Copy exactly the lines of the records below, and only those lines, beginning with the line that contains "则可得出a(n)的通项公式，即可用通项公式直接求解。" and ending with the line that contains "在程序中用Neumann2_3_12函数返回a(n)的值。".

DATA FOR THIS TASK: Begin

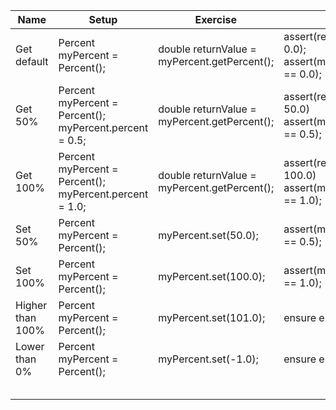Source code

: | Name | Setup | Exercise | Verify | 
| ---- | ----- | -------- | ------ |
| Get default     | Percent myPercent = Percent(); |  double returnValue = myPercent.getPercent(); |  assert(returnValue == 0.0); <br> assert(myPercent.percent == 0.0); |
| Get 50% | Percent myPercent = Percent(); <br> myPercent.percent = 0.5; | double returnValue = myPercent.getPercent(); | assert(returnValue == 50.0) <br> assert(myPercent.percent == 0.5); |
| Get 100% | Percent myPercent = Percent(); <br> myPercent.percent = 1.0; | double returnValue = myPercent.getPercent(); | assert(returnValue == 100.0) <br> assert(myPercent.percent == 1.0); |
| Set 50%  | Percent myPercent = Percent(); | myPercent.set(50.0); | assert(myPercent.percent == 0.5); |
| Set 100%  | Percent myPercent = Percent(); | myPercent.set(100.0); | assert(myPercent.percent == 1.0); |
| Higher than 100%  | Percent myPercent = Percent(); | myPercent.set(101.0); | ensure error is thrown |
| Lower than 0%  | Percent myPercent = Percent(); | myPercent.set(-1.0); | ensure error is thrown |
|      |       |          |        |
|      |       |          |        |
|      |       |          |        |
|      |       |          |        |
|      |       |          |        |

DATA FOR THIS TASK: End
DATA FOR THIS TASK: Begin

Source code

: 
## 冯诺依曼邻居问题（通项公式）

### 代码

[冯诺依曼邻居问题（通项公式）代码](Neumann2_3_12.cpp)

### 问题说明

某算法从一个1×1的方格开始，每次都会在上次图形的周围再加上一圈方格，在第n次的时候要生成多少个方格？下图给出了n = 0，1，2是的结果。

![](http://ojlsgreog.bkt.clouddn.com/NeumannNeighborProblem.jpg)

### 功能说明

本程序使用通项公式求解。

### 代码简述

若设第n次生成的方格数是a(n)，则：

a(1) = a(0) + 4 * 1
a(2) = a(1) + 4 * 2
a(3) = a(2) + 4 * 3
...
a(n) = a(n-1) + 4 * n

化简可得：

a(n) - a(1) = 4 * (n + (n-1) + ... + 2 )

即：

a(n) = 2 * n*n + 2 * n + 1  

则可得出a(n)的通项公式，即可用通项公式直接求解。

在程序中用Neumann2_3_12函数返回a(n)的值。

DATA FOR THIS TASK: End

EXPECTED ANSWER
则可得出a(n)的通项公式，即可用通项公式直接求解。

在程序中用Neumann2_3_12函数返回a(n)的值。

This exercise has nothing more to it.